**About this exercise**
Each line of the records containing "Therefore" is to be copied out and returned.

Start of Extracted material

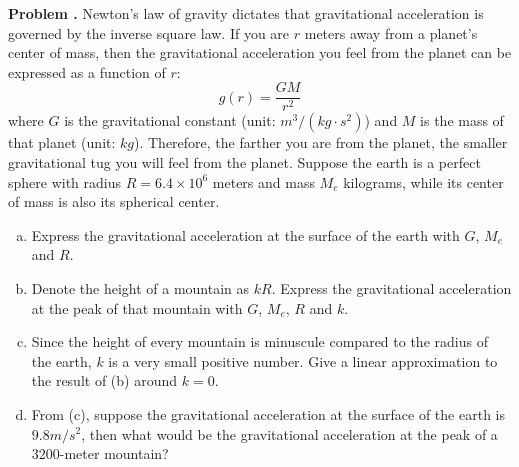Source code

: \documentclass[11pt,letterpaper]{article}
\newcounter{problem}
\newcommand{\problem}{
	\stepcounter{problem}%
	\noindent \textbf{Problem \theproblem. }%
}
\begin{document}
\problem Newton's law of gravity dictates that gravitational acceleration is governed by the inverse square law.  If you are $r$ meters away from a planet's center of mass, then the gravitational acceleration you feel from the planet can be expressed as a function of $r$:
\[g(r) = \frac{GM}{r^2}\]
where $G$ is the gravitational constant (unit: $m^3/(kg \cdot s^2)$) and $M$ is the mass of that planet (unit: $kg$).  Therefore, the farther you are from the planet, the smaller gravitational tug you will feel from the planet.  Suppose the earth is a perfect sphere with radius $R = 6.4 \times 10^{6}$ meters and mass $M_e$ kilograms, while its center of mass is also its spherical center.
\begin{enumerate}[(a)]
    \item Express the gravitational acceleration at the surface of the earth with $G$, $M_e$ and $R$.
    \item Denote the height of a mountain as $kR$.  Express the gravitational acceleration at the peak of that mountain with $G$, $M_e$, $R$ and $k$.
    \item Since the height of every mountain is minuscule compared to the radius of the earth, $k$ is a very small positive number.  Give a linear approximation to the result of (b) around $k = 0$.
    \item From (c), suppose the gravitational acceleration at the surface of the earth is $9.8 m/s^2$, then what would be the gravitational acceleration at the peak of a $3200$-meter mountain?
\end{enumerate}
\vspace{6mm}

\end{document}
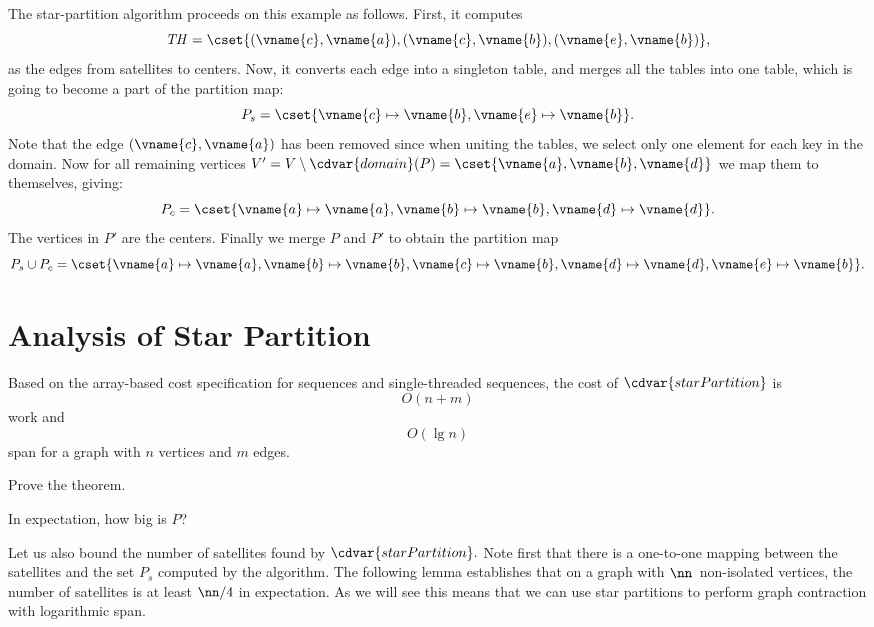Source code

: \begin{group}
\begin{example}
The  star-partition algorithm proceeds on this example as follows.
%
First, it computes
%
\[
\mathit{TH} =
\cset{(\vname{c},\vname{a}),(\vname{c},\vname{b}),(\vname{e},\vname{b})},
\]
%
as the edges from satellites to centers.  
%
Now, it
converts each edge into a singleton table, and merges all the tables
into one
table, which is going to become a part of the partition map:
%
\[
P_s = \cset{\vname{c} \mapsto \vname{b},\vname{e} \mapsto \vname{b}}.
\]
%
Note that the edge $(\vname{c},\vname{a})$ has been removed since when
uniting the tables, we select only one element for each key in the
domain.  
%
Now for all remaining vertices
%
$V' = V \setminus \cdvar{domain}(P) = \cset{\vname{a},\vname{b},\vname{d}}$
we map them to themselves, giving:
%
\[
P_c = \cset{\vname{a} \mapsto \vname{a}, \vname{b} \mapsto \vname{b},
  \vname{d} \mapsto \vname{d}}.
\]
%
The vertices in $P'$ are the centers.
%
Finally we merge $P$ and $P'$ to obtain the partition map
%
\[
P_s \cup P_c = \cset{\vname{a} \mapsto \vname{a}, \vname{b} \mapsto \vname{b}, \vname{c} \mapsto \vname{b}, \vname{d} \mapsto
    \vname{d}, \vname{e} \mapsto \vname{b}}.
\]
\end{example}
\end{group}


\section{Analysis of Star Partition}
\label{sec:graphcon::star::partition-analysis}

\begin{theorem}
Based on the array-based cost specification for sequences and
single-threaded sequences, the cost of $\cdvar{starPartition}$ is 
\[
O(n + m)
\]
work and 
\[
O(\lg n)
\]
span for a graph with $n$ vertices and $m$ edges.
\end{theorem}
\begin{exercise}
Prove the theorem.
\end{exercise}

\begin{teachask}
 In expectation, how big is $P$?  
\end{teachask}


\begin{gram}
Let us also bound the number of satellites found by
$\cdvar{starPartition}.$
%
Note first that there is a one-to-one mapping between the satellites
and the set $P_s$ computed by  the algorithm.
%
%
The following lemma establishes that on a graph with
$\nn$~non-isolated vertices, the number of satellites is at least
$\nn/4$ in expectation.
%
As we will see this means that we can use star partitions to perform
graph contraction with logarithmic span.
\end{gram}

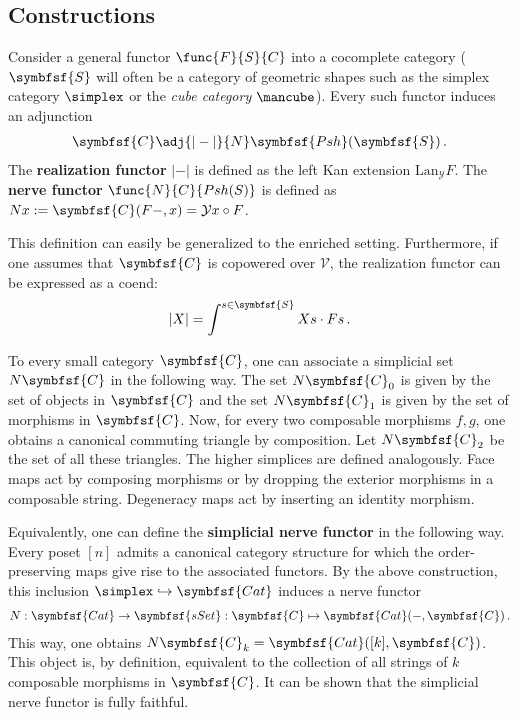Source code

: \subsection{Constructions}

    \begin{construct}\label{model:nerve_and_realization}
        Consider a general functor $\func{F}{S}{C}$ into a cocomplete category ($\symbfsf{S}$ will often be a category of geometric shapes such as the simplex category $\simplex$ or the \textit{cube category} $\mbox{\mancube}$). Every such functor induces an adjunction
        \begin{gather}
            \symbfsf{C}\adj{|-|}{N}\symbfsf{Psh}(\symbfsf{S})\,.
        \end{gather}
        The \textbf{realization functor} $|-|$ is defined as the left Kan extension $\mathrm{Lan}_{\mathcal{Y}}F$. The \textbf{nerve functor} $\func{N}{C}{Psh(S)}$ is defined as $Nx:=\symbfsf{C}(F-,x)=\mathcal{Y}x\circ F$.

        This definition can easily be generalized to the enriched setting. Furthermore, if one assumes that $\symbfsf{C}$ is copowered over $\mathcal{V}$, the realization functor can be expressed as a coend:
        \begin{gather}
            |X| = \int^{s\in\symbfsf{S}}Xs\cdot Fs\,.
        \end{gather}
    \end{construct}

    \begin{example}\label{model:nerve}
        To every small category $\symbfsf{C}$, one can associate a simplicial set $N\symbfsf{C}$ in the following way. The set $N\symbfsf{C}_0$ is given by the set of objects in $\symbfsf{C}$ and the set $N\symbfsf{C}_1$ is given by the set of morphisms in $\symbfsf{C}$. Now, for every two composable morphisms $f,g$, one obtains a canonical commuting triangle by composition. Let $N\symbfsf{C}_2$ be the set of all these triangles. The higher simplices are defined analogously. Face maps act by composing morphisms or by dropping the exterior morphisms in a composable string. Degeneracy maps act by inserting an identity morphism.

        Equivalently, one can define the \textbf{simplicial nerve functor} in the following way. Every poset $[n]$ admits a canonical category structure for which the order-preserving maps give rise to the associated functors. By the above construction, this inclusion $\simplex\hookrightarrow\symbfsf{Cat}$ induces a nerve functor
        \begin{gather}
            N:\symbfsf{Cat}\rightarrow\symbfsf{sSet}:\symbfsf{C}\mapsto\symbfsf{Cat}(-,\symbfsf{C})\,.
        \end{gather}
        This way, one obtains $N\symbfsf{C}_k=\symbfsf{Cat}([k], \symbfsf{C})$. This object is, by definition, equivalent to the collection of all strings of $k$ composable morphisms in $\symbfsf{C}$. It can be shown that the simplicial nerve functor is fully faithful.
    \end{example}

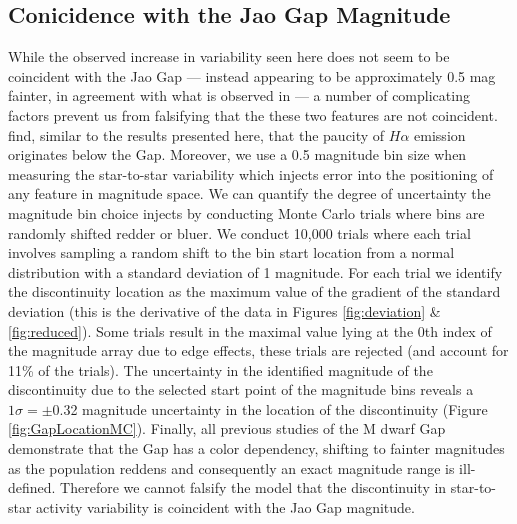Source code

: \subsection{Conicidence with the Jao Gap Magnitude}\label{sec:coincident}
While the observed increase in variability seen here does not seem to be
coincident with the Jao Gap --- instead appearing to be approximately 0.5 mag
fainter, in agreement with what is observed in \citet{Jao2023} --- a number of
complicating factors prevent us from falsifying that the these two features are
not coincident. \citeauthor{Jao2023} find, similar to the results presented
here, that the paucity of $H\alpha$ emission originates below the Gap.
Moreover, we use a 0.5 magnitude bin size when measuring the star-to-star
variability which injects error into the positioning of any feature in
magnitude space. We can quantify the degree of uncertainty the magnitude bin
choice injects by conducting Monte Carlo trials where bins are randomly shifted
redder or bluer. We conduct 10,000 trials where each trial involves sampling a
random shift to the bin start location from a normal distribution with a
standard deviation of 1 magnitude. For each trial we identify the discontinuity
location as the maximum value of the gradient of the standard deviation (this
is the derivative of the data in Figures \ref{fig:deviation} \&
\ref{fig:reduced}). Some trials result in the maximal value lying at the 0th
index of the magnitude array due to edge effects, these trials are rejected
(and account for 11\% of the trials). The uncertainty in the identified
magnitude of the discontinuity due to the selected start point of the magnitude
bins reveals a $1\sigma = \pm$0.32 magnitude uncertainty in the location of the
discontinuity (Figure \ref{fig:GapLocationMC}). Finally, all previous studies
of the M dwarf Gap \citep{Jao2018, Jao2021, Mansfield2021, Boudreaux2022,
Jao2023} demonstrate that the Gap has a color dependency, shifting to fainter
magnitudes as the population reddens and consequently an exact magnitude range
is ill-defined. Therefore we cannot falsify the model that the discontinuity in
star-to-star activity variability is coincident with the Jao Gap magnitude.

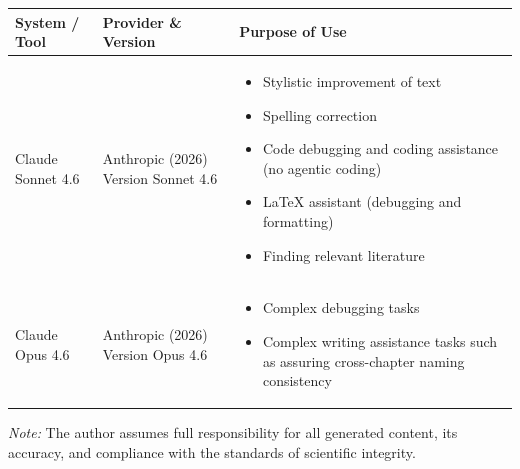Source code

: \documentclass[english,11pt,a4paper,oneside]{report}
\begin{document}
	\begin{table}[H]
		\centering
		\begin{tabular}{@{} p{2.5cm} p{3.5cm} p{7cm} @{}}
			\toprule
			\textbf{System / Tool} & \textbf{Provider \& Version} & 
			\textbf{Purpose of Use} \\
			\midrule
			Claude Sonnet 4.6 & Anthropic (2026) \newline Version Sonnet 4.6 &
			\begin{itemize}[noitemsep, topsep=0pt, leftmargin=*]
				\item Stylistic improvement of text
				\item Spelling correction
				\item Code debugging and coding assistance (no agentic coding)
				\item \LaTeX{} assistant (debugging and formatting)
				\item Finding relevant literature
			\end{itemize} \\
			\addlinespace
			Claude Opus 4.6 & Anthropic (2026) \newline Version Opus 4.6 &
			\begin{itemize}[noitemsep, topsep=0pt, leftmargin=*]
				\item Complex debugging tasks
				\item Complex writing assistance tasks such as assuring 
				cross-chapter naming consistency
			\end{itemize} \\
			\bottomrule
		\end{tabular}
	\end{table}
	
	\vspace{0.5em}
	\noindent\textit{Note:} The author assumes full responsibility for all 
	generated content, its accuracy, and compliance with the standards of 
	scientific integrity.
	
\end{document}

End of Extracted material

**Output**
where $G$ is the gravitational constant (unit: $m^3/(kg \cdot s^2)$) and $M$ is the mass of that planet (unit: $kg$).  Therefore, the farther you are from the planet, the smaller gravitational tug you will feel from the planet.  Suppose the earth is a perfect sphere with radius $R = 6.4 \times 10^{6}$ meters and mass $M_e$ kilograms, while its center of mass is also its spherical center.
is ill-defined. Therefore we cannot falsify the model that the discontinuity in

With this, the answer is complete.